START INFORMATION PROVIDED

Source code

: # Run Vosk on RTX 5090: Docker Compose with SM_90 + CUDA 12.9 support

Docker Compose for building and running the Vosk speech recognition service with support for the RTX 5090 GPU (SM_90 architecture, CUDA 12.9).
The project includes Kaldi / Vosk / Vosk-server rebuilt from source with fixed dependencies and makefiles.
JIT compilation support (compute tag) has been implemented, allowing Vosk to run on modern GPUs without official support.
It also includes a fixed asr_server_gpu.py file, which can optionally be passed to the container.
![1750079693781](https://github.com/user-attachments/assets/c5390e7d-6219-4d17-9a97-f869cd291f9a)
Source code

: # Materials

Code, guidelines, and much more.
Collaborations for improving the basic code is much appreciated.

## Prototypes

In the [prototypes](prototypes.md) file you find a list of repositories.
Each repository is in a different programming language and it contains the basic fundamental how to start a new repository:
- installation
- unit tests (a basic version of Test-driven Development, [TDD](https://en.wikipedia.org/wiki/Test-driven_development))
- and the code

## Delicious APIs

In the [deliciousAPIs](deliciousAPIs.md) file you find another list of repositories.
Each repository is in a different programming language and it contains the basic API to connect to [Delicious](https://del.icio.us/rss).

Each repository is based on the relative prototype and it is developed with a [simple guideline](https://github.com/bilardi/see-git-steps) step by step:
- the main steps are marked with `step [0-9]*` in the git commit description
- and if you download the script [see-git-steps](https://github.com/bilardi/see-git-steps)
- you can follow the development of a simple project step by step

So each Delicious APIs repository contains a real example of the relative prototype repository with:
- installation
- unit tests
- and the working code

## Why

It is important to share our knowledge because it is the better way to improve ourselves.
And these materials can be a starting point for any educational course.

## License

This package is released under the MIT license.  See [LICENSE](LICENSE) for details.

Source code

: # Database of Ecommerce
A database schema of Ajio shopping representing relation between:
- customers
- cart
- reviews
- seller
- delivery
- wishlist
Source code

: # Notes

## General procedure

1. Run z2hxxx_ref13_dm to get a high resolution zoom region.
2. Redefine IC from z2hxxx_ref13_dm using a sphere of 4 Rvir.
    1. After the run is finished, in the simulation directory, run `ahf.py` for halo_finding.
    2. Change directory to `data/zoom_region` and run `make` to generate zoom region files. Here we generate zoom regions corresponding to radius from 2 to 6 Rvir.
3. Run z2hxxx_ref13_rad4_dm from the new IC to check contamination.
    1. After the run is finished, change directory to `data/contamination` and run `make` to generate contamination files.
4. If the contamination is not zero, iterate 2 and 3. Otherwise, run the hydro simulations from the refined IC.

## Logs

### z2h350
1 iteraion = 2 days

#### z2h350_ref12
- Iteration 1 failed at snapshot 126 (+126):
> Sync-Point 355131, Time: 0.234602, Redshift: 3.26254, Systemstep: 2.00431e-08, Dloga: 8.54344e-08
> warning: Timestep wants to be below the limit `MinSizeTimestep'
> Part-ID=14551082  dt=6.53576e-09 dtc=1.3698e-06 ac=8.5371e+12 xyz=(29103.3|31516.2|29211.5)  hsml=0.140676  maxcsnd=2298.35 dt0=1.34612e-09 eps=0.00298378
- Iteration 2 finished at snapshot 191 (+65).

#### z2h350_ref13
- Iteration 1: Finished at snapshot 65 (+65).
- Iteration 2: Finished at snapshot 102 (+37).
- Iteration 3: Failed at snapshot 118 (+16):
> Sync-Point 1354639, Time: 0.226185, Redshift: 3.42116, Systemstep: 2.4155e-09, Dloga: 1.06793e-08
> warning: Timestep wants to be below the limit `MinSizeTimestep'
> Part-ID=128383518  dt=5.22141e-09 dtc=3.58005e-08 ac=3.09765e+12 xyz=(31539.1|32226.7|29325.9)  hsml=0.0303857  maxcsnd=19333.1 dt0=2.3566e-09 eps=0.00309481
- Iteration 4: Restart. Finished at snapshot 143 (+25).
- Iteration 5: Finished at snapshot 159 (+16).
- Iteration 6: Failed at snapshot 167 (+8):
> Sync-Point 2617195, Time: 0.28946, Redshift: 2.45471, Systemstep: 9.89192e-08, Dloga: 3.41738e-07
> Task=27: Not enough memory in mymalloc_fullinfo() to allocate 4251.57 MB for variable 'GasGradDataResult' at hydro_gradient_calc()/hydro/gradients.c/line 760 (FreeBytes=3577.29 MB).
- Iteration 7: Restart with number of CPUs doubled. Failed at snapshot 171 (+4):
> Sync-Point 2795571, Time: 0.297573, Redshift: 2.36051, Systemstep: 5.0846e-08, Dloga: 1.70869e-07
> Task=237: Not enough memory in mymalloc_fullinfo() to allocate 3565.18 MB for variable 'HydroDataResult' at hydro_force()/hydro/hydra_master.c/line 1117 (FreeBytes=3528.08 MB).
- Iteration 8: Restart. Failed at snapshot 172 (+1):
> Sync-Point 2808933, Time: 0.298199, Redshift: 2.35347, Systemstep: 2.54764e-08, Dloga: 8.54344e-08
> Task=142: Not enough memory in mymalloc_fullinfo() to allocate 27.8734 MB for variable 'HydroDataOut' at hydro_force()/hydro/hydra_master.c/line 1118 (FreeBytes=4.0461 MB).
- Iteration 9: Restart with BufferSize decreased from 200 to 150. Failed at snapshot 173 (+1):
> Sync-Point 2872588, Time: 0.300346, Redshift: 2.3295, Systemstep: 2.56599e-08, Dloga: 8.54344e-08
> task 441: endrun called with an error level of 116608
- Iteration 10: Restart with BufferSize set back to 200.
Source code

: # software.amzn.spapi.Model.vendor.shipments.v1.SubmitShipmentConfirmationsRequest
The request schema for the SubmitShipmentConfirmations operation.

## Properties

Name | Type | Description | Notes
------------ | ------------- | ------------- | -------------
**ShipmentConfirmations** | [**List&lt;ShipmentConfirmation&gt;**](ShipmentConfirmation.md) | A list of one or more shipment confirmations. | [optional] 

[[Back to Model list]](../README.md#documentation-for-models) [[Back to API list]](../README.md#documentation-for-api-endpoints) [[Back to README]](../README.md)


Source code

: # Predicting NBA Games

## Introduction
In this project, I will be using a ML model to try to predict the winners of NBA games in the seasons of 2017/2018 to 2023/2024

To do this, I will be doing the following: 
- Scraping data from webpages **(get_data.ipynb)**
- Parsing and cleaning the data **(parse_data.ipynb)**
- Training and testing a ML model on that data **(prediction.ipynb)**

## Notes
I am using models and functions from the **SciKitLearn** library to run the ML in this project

END INFORMATION PROVIDED

**DIRECTIONS**: From the listing above, return the lines starting at the one with "the basic fundamental" and ending at the one with "- and the code", both kept, exactly as they appear and nothing more.

**YOUR SOLUTION**:
Each repository is in a different programming language and it contains the basic fundamental how to start a new repository:
- installation
- unit tests (a basic version of Test-driven Development, [TDD](https://en.wikipedia.org/wiki/Test-driven_development))
- and the code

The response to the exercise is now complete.